Bell's 17-year-old daughter was being tormented by cyber-bullying and then became the victim of phone number spoofing, which is someone or multiple people using apps or online services to impersonate her phone number.

"They are using burner numbers they are generating from this app," Bell said. "It's not her number, it's not their number, and they are saying that they are her. They are threatening people and calling them names. They've told my daughter she should just kill herself and that nobody likes her."

The relentless harassment has been going on for nearly a year. The Bells changed their phone numbers, changed their daughter's school, contacted her phone carrier and have filed two complaints with Roseville police.

But Bell says the spoofing is now out of control. Now someone is using her number to impersonate an escort service. Upset people have even showed up at their front door.

"I have to say I am less than pleased with any kind of response," Bell said. "Because we tell our kids to go to somebody and my daughter has gone to somebody. She has gone to the police department, and there is nothing that they can do."

David Derigiotis is a cyber-risk expert with Burns & Wilcox.

"You would be shocked at how easy it is," he said. "There are apps you can download on your phone and people use them for pranks.
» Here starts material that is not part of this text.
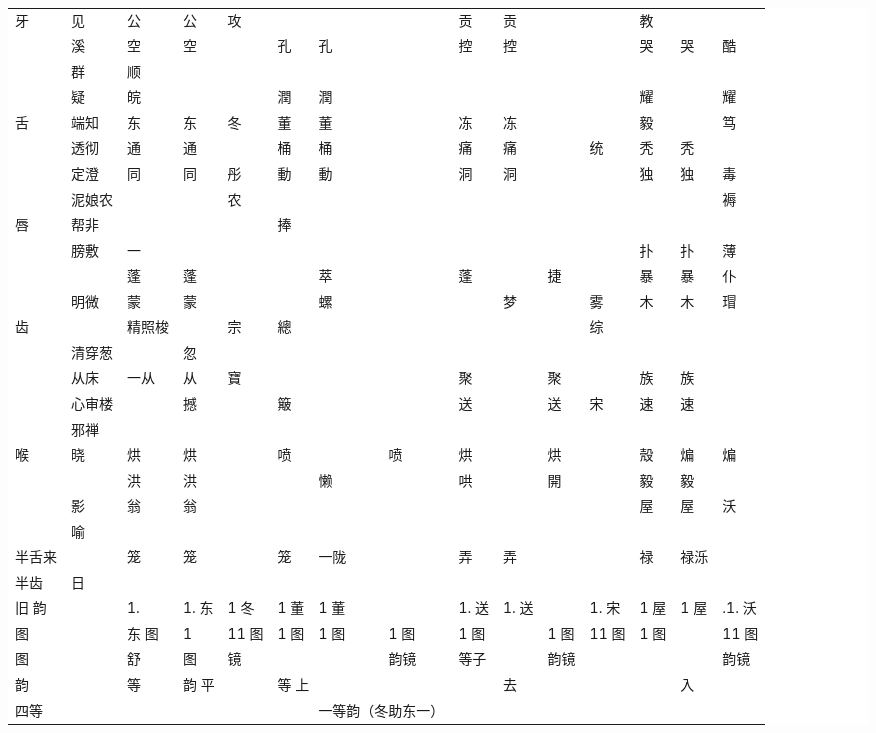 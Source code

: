 <html><body><table><tr><td rowspan="4">牙</td><td>见</td><td>公</td><td>公</td><td>攻</td><td></td><td></td><td></td><td>贡</td><td>贡</td><td></td><td></td><td>教</td><td></td><td></td></tr><tr><td>溪</td><td>空</td><td>空</td><td></td><td>孔</td><td>孔</td><td></td><td>控</td><td>控</td><td></td><td></td><td>哭</td><td>哭</td><td>酷</td></tr><tr><td>群</td><td>顺</td><td></td><td></td><td></td><td></td><td></td><td></td><td></td><td></td><td></td><td></td><td></td><td></td></tr><tr><td>疑</td><td>皖</td><td></td><td></td><td>潤</td><td>潤</td><td></td><td></td><td></td><td></td><td></td><td>耀</td><td></td><td>耀</td></tr><tr><td rowspan="4">舌</td><td>端知</td><td>东</td><td>东</td><td>冬</td><td>董</td><td>董</td><td></td><td>冻</td><td>冻</td><td></td><td></td><td>毅</td><td></td><td>笃</td></tr><tr><td>透彻</td><td>通</td><td>通</td><td></td><td>桶</td><td>桶</td><td></td><td>痛</td><td>痛</td><td></td><td>统</td><td>秃</td><td>秃</td><td></td></tr><tr><td>定澄</td><td>同</td><td>同</td><td>彤</td><td>動</td><td>動</td><td></td><td>洞</td><td>洞</td><td></td><td></td><td>独</td><td>独</td><td>毒</td></tr><tr><td>泥娘农</td><td></td><td></td><td>农</td><td></td><td></td><td></td><td></td><td></td><td></td><td></td><td></td><td></td><td>褥</td></tr><tr><td rowspan="4">唇</td><td>帮非</td><td></td><td></td><td></td><td>捧</td><td></td><td></td><td></td><td></td><td></td><td></td><td></td><td></td><td></td></tr><tr><td>膀敷</td><td>一</td><td></td><td></td><td></td><td></td><td></td><td></td><td></td><td></td><td></td><td>扑</td><td>扑</td><td>薄</td></tr><tr><td></td><td>蓬</td><td>蓬</td><td></td><td></td><td>萃</td><td></td><td>蓬</td><td></td><td>捷</td><td></td><td>暴</td><td>暴</td><td>仆</td></tr><tr><td>明微</td><td>蒙</td><td>蒙</td><td></td><td></td><td>螺</td><td></td><td></td><td>梦</td><td></td><td>雾</td><td>木</td><td>木</td><td>瑁</td></tr><tr><td rowspan="5">齿</td><td></td><td>精照梭</td><td></td><td>宗</td><td>總</td><td></td><td></td><td></td><td></td><td></td><td>综</td><td></td><td></td><td></td></tr><tr><td>清穿葱</td><td></td><td>忽</td><td></td><td></td><td></td><td></td><td></td><td></td><td></td><td></td><td></td><td></td><td></td></tr><tr><td>从床</td><td>一从</td><td>从</td><td>寶</td><td></td><td></td><td></td><td>聚</td><td></td><td>聚</td><td></td><td>族</td><td>族</td><td></td></tr><tr><td>心审楼</td><td></td><td>撼</td><td></td><td>簸</td><td></td><td></td><td>送</td><td></td><td>送</td><td>宋</td><td>速</td><td>速</td><td></td></tr><tr><td>邪禅</td><td></td><td></td><td></td><td></td><td></td><td></td><td></td><td></td><td></td><td></td><td></td><td></td><td></td></tr><tr><td rowspan="4">喉</td><td>晓</td><td>烘</td><td>烘</td><td></td><td>喷</td><td></td><td>喷</td><td>烘</td><td></td><td>烘</td><td></td><td>殼</td><td>煸</td><td>煸</td></tr><tr><td></td><td>洪</td><td>洪</td><td></td><td></td><td>懒</td><td></td><td>哄</td><td></td><td>開</td><td></td><td>毅</td><td>毅</td><td></td></tr><tr><td>影</td><td>翁</td><td>翁</td><td></td><td></td><td></td><td></td><td></td><td></td><td></td><td></td><td>屋</td><td>屋</td><td>沃</td></tr><tr><td>喻</td><td></td><td></td><td></td><td></td><td></td><td></td><td></td><td></td><td></td><td></td><td></td><td></td><td></td></tr><tr><td>半舌来</td><td></td><td>笼</td><td>笼</td><td></td><td>笼</td><td>一陇</td><td></td><td>弄</td><td>弄</td><td></td><td></td><td>禄</td><td>禄泺</td><td></td></tr><tr><td>半齿</td><td>日</td><td></td><td></td><td></td><td></td><td></td><td></td><td></td><td></td><td></td><td></td><td></td><td></td><td></td></tr><tr><td colspan="2">旧 韵</td><td>1.</td><td>1. 东</td><td>1 冬</td><td>1 董</td><td>1 董</td><td></td><td>1. 送</td><td>1. 送</td><td></td><td>1. 宋</td><td>1 屋</td><td>1 屋</td><td>.1. 沃</td></tr><tr><td colspan="2">图</td><td>东 图</td><td>1</td><td>11 图</td><td>1 图</td><td>1 图</td><td>1 图</td><td>1 图</td><td></td><td>1 图</td><td>11 图</td><td>1 图</td><td></td><td>11 图</td></tr><tr><td colspan="2">图</td><td>舒</td><td>图</td><td>镜</td><td></td><td></td><td>韵镜</td><td>等子</td><td></td><td>韵镜</td><td></td><td></td><td></td><td>韵镜</td></tr><tr><td colspan="2">韵</td><td>等</td><td colspan="2">韵 平</td><td colspan="4">等 上</td><td colspan="2">去</td><td colspan="2"></td><td>入</td></tr><tr><td>四等</td><td></td><td colspan="2"></td><td colspan="2"></td><td colspan="2">一等韵（冬助东一）</td><td colspan="2"></td><td></td><td></td><td></td><td></td></tr></table></body></html>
You can change your voice; you can put in any number that you want. It is so easy that teenagers, anyone can use it."

He says there are some simple things you can do to protect yourself against spoofing. Don't give your phone number out to everyone - and you have to reduce your digital blue print. That means going to these larger data broker sites to scrub your data and remove your personal information from public consumption.

In the meantime, he says there is a way to find the person responsible.

"There are ways to track people from their phone or their computer," he said. "You can embed little text within a link you send out. All it takes is someone to click on that and you can figure out what general location they are in, what their IP address is. And from there you can use that information to figure out who their internet service provider is, who they are. They can be arrested possibly."

At this point, that is the Bell family's only hope, that police track down the person responsible so their nightmare can finally end and their daughter, who is going to be a senior in high school, can move on with her life.

"There are no consequences because they are hiding behind the computer screen," Bell said. "And that is happening in society as a whole. These teenagers are not ... this should not be what their life is."